Consistent Estimators for Learning to Defer to an Expert

Authors: Hussein Mozannar, David Sontag

ICML 2020 | Conference PDF | Archive PDF | Plain Text | LLM Run Details

Reproducibility Variable Result LLM Response
Research Type Experimental We show the effectiveness of our approach on a variety of experimental tasks.
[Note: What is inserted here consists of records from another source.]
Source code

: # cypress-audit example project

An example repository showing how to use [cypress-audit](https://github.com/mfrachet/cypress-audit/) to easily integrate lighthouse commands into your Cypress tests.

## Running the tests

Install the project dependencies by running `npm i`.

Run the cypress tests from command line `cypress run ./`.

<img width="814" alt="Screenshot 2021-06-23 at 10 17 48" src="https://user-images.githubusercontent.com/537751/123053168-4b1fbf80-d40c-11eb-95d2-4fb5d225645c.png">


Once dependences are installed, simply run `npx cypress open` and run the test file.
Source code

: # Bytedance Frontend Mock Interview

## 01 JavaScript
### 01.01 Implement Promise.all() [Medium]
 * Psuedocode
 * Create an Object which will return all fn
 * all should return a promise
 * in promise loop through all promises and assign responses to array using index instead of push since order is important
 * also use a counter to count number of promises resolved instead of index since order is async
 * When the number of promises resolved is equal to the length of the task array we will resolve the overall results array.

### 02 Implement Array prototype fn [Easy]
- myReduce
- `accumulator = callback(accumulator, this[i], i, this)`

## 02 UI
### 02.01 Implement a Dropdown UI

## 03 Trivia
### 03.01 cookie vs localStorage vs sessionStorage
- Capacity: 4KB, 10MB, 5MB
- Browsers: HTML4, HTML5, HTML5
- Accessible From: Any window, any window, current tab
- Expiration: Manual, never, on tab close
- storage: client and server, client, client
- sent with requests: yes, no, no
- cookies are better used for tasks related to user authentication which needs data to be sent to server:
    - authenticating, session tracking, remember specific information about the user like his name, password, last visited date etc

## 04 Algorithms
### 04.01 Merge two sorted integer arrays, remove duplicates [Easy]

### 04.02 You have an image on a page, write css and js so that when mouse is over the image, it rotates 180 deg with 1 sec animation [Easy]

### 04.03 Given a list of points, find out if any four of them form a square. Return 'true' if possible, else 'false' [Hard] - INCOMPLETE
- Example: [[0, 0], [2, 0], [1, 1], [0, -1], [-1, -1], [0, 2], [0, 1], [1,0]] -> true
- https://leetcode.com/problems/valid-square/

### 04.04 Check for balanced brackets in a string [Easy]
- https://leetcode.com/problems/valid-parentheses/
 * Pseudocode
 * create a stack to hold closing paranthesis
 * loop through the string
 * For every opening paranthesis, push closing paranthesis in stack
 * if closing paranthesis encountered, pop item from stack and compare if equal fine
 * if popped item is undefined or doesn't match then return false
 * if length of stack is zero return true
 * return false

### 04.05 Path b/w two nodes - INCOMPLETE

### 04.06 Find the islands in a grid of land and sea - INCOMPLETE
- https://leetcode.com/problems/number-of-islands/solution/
We provide a detailed experimental evaluation of our method and baselines from the literature on image and text classification tasks.
Researcher Affiliation Academia 1CSAIL, Massachusetts Institute of Technology, Cambridge, MA, USA.
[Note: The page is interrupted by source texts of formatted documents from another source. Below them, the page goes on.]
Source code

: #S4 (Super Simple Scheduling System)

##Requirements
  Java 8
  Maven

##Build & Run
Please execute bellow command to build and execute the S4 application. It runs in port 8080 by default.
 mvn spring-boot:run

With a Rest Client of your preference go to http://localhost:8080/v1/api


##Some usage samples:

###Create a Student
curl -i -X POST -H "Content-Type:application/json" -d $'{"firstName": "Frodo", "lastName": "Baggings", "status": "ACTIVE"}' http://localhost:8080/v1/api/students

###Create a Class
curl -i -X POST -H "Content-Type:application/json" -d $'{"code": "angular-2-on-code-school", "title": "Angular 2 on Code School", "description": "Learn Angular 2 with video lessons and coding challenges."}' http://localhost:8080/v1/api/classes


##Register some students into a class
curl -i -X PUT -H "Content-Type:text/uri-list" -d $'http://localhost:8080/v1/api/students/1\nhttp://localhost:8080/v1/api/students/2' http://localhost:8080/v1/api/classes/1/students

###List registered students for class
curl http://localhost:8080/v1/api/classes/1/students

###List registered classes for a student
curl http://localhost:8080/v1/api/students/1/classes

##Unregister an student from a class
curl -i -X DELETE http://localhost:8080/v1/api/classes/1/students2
Pseudocode No The paper does not contain any clearly labeled 'Pseudocode' or 'Algorithm' blocks, nor does it present structured steps formatted like code.
Open Source Code Yes We provide code to reproduce our experiments 1. (Footnote 1: https://github.com/clinicalml/learn-todefer)
Open Datasets Yes We give experimental evidence on image classification datasets CIFAR-10 and CIFAR-100 using synthetic and human experts based on CIFAR10H (Peterson et al., 2019), on a hate speech and offensive language detection task (Davidson et al., 2017), and on classification of chest X-rays with synthetic experts... CIFAR-10 image classification dataset (Krizhevsky et al., 2009)... we use the dataset CIFAR10H (Peterson et al., 2019)... Che Xpert is a large chest radiograph dataset... (Irvin et al., 2019)... dataset created by Davidson et al. (2017).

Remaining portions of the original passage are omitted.